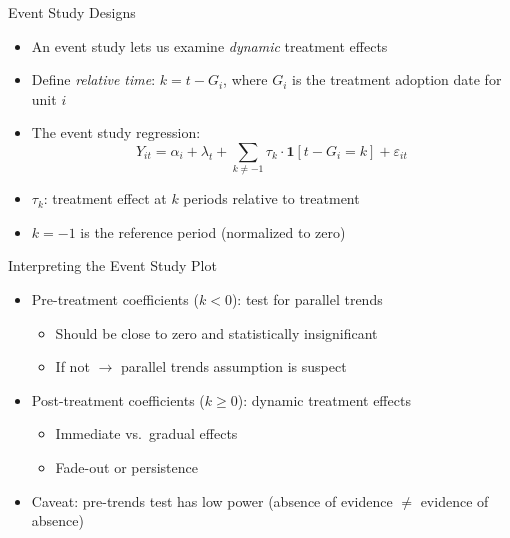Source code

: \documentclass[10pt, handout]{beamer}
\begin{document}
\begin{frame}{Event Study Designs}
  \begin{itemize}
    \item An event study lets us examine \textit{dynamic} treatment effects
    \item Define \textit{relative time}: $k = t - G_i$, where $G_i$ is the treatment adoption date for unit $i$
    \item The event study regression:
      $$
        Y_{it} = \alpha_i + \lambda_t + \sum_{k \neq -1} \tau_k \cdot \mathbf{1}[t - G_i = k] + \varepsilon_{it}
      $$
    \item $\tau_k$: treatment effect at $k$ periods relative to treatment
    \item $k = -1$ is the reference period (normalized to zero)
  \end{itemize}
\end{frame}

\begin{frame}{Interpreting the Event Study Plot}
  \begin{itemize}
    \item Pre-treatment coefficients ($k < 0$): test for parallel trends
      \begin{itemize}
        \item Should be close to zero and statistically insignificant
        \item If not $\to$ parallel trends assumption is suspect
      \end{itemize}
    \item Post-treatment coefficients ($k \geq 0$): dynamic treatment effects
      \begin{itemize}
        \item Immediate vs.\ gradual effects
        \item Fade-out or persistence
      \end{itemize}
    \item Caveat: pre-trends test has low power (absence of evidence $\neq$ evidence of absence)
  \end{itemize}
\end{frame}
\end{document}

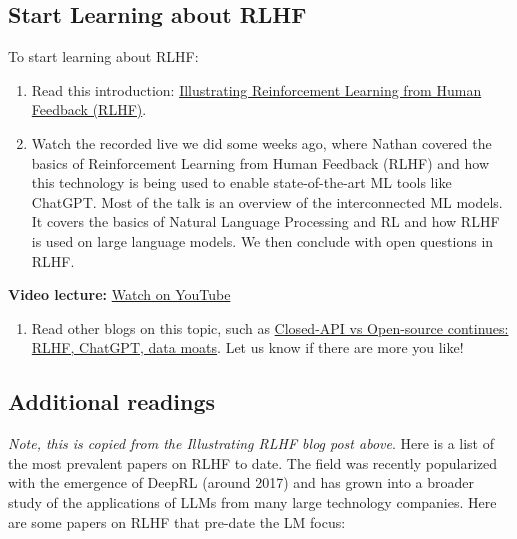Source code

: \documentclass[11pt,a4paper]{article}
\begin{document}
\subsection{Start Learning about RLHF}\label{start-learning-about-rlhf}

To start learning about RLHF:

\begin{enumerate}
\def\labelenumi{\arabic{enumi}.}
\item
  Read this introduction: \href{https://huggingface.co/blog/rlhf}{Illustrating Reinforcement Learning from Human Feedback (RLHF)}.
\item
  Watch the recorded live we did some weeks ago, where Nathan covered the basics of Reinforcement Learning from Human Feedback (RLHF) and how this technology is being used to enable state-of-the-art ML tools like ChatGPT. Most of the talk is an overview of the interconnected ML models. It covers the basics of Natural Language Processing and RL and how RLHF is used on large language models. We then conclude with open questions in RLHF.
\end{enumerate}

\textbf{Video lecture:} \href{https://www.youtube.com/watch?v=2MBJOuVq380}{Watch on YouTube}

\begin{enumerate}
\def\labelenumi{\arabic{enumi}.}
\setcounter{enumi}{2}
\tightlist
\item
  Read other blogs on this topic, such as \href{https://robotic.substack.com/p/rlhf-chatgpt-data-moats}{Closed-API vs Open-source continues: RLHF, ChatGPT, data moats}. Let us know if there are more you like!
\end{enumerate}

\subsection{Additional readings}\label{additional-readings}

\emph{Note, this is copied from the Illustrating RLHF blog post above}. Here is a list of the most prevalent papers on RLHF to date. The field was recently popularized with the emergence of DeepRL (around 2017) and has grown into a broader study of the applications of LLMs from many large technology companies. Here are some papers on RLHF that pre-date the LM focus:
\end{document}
...
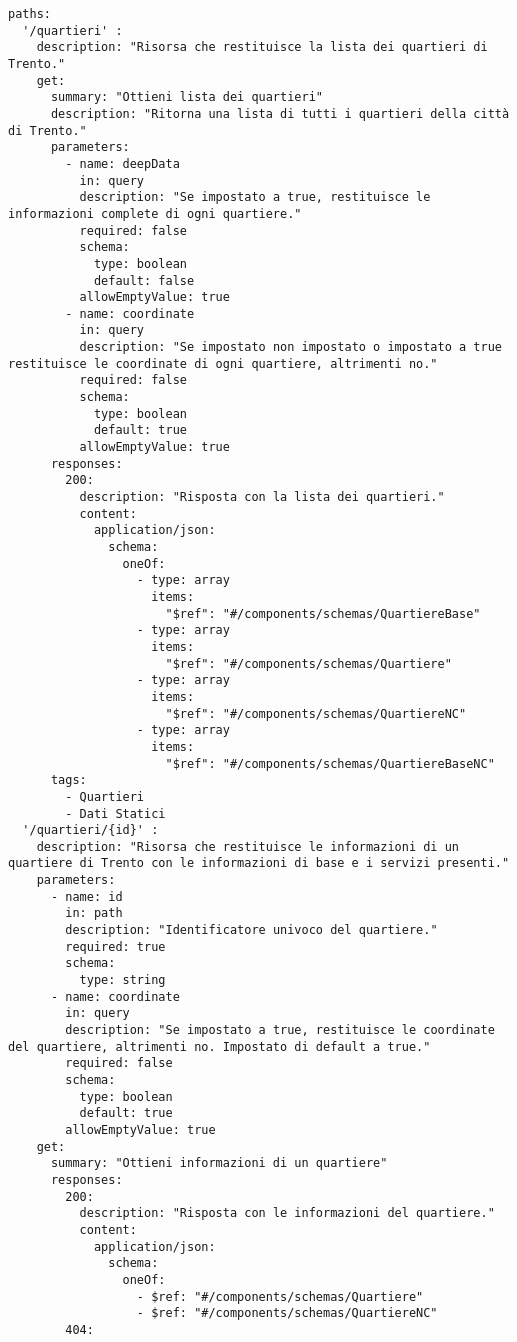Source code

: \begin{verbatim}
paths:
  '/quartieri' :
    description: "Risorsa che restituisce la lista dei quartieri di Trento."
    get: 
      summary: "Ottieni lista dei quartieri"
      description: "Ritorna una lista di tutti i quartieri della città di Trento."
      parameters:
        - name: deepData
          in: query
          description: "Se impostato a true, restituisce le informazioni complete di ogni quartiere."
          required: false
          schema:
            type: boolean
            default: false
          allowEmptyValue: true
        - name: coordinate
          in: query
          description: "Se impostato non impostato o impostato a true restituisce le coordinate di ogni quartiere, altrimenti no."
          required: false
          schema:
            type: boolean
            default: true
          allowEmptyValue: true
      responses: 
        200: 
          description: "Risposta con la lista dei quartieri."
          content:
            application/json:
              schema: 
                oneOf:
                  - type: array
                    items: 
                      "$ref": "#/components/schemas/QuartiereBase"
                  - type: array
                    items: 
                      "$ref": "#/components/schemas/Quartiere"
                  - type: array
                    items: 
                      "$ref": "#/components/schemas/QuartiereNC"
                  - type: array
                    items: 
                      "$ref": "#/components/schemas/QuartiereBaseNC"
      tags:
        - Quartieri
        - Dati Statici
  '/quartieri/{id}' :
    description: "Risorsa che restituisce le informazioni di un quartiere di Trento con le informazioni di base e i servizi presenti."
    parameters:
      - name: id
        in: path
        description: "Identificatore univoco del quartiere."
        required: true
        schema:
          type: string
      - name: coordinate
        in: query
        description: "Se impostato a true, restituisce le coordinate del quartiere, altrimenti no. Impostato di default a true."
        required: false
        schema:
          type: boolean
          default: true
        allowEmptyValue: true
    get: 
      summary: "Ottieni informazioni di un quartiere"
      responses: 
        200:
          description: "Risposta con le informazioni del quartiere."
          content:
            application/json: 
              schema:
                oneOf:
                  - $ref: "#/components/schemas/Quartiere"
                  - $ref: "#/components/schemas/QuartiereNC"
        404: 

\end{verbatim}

→ Task directions
Check the listing for the word "frame". Show each line that has it.

→ Your response
\begin{frame}{Event Study Designs}
\end{frame}
\begin{frame}{Interpreting the Event Study Plot}
\end{frame}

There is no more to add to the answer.